Without a custom executor, await df.acollect() is enough: pydantable uses asyncio.to_thread.

Chunked column dicts (stream / astream)

Full StreamingResponse examples (sync def + stream, async def + astream) are in FASTAPI_ADVANCED (four materialization modes).

DataFrame.stream() and DataFrame.astream() yield dict[str, list] batches after one engine collect (same contract as collect_batches; see EXECUTION). They do not avoid holding the full materialized result in memory before chunking—use pagination or external storage when the table is too large for one collect. If you need one blob first, await df.ato_dict() / await df.arows() and then build your own response shape is still valid.

Large tables, Polars, Arrow, and trust boundaries

Default (trusted_mode="off") is the right choice for public or untrusted HTTP bodies: every cell is validated against your RowModel types before any Rust work runs. Use it when clients can send arbitrary JSON.

When trusted_mode is appropriate in routes

Situation Suggested mode Notes
Internal service-to-service batch (same org, authN/Z at gateway) shape_only or strict You still enforce column names and row counts; strict adds dtype / nested-shape checks for Polars and columnar buffers.
Upstream already validated rows (e.g. warehouse export, replay from your own DB) shape_only Fastest path; assumes wire format matches schema.
Polars DataFrame or NumPy / PyArrow columns built inside your stack strict Checks Polars dtypes (and Python column buffers where implemented) against annotations; see SUPPORTED_TYPES.md (“Runtime column payloads”).

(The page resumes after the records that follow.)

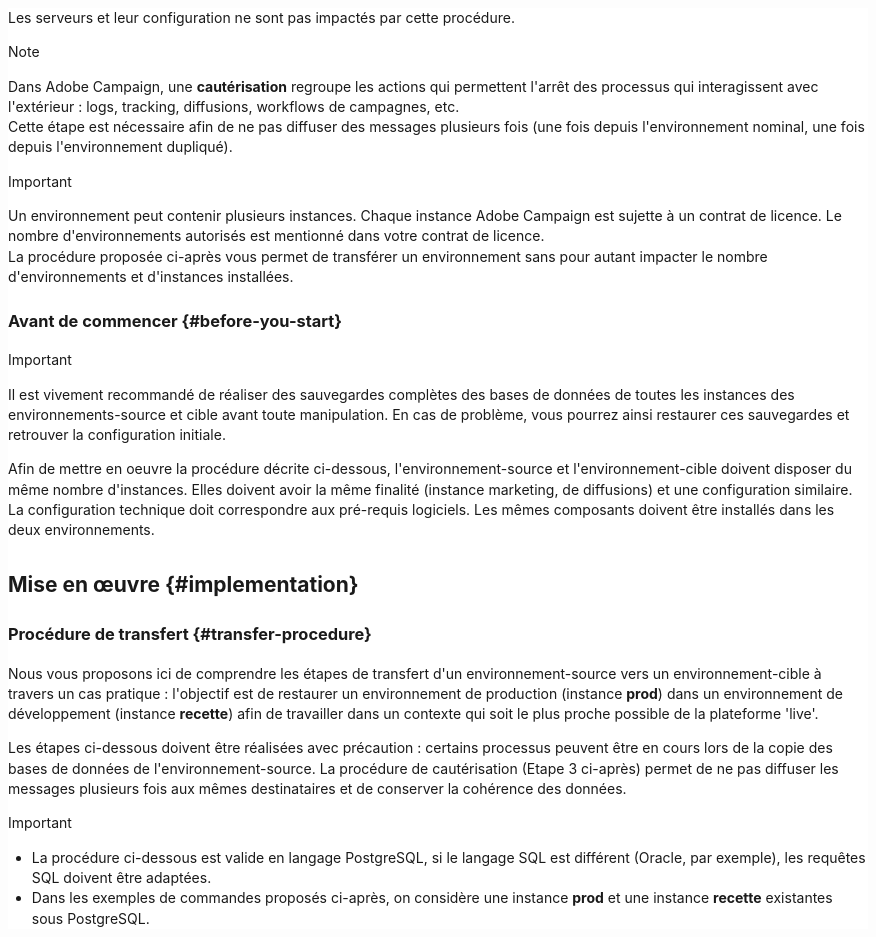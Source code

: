    Les serveurs et leur configuration ne sont pas impactés par cette procédure.

   >[!NOTE]
   >
   >Dans Adobe Campaign, une **cautérisation** regroupe les actions qui permettent l&#39;arrêt des processus qui interagissent avec l&#39;extérieur : logs, tracking, diffusions, workflows de campagnes, etc.\
   >Cette étape est nécessaire afin de ne pas diffuser des messages plusieurs fois (une fois depuis l&#39;environnement nominal, une fois depuis l&#39;environnement dupliqué).

   >[!IMPORTANT]
   >
   >Un environnement peut contenir plusieurs instances. Chaque instance Adobe Campaign est sujette à un contrat de licence. Le nombre d&#39;environnements autorisés est mentionné dans votre contrat de licence.\
   >La procédure proposée ci-après vous permet de transférer un environnement sans pour autant impacter le nombre d&#39;environnements et d&#39;instances installées.

### Avant de commencer {#before-you-start}

>[!IMPORTANT]
>
>Il est vivement recommandé de réaliser des sauvegardes complètes des bases de données de toutes les instances des environnements-source et cible avant toute manipulation. En cas de problème, vous pourrez ainsi restaurer ces sauvegardes et retrouver la configuration initiale.

Afin de mettre en oeuvre la procédure décrite ci-dessous, l&#39;environnement-source et l&#39;environnement-cible doivent disposer du même nombre d&#39;instances. Elles doivent avoir la même finalité (instance marketing, de diffusions) et une configuration similaire. La configuration technique doit correspondre aux pré-requis logiciels. Les mêmes composants doivent être installés dans les deux environnements.

## Mise en œuvre {#implementation}

### Procédure de transfert {#transfer-procedure}

Nous vous proposons ici de comprendre les étapes de transfert d&#39;un environnement-source vers un environnement-cible à travers un cas pratique : l&#39;objectif est de restaurer un environnement de production (instance **prod**) dans un environnement de développement (instance **recette**) afin de travailler dans un contexte qui soit le plus proche possible de la plateforme &#39;live&#39;.

Les étapes ci-dessous doivent être réalisées avec précaution : certains processus peuvent être en cours lors de la copie des bases de données de l&#39;environnement-source. La procédure de cautérisation (Etape 3 ci-après) permet de ne pas diffuser les messages plusieurs fois aux mêmes destinataires et de conserver la cohérence des données.

>[!IMPORTANT]
>
>* La procédure ci-dessous est valide en langage PostgreSQL, si le langage SQL est différent (Oracle, par exemple), les requêtes SQL doivent être adaptées.
>* Dans les exemples de commandes proposés ci-après, on considère une instance **prod** et une instance **recette** existantes sous PostgreSQL.
>
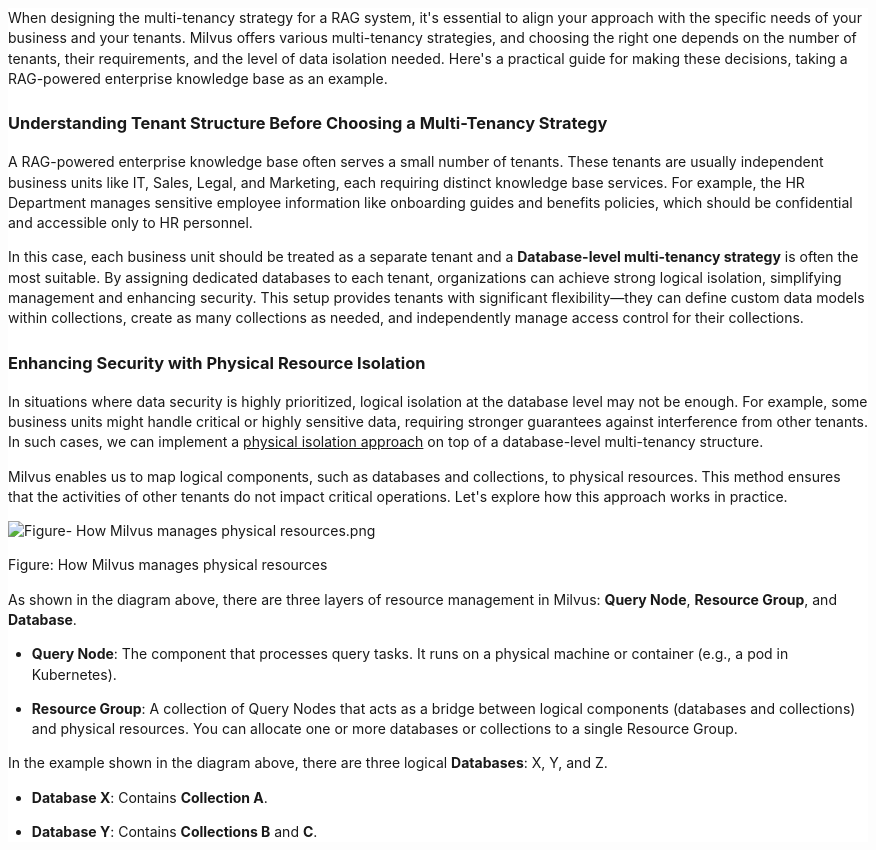 When designing the multi-tenancy strategy for a RAG system, it's essential to align your approach with the specific needs of your business and your tenants. Milvus offers various multi-tenancy strategies, and choosing the right one depends on the number of tenants, their requirements, and the level of data isolation needed. Here's a practical guide for making these decisions, taking a  RAG-powered enterprise knowledge base as an example. 


### Understanding Tenant Structure Before Choosing a Multi-Tenancy Strategy 

A RAG-powered enterprise knowledge base often serves a small number of tenants. These tenants are usually independent business units like IT, Sales, Legal, and Marketing, each requiring distinct knowledge base services. For example, the HR Department manages sensitive employee information like onboarding guides and benefits policies, which should be confidential and accessible only to HR personnel.

In this case, each business unit should be treated as a separate tenant and a **Database-level multi-tenancy strategy** is often the most suitable. By assigning dedicated databases to each tenant, organizations can achieve strong logical isolation, simplifying management and enhancing security. This setup provides tenants with significant flexibility—they can define custom data models within collections, create as many collections as needed, and independently manage access control for their collections.


### Enhancing Security with Physical Resource Isolation

In situations where data security is highly prioritized, logical isolation at the database level may not be enough. For example, some business units might handle critical or highly sensitive data, requiring stronger guarantees against interference from other tenants. In such cases, we can implement a [physical isolation approach](https://milvus.io/docs/resource_group.md) on top of a database-level multi-tenancy structure. 

Milvus enables us to map logical components, such as databases and collections, to physical resources. This method ensures that the activities of other tenants do not impact critical operations. Let's explore how this approach works in practice. 


![Figure- How Milvus manages physical resources.png](https://assets.zilliz.com/Figure_How_Milvus_manages_physical_resources_6269b908d7.png)


Figure: How Milvus manages physical resources

As shown in the diagram above, there are three layers of resource management in Milvus: **Query Node**, **Resource Group**, and **Database**. 

- **Query Node**: The component that processes query tasks. It runs on a physical machine or container (e.g., a pod in Kubernetes).

- **Resource Group**: A collection of Query Nodes that acts as a bridge between logical components (databases and collections) and physical resources. You can allocate one or more databases or collections to a single Resource Group.

In the example shown in the diagram above, there are three logical **Databases**: X, Y, and Z. 

- **Database X**: Contains **Collection A**.

- **Database Y**: Contains **Collections B** and **C**.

Who may skip full RowModel validation

  • Only code paths where mis-typed data cannot reach the constructor without a deliberate privilege break (private workers, ETL you own, or payloads already validated by Pydantic at an earlier hop).
  • Do not attach trusted_mode="shape_only" / strict directly to a public upload endpoint that accepts raw user JSON unless another layer has already validated every cell.

Polars and Arrow in handlers

  • Passing a Polars DataFrame requires trusted mode (shape_only or strict); see DATAFRAMEMODEL.md.
  • strict rejects Polars columns whose dtypes do not match the schema (including nested list / struct / map shapes). Prefer strict when the frame comes from Arrow/Parquet/IPC and you want a safety net without per-cell Pydantic.
  • For performance characteristics (validation vs ingest vs collect()), see PERFORMANCE.md and EXECUTION.md.

End-to-end examples (moved to cookbook)

The longer “Example 1/2/3” service patterns live in the cookbook now: fastapi_end_to_end_examples.

Error timing and API safety

In the current Rust-first design:

  • invalid expression type combinations fail while building the expression AST
  • invalid filter() condition types fail before execution
  • invalid select() projections (for example, empty projections) fail from Rust logical-plan validation before execution

That keeps handlers predictable: many errors surface before collect() runs.

Practical pattern for larger apps

  • Routes: Pydantic request/response models; collect() for row-list responses.
  • Services: DataFrameModel transforms (reusable across HTTP, CLI, workers).
  • Adapters: load/save column dicts or row lists from databases, queues, or object storage.

This keeps schema and transformation contracts in one typed layer.

OpenAPI: list[YourDF.RowModel] and nested Pydantic fields follow Pydantic v2 JSON Schema generation; there is nothing pydantable-specific beyond the generated RowModel types. Inspect GET /openapi.json in tests when you need stable schema snapshots.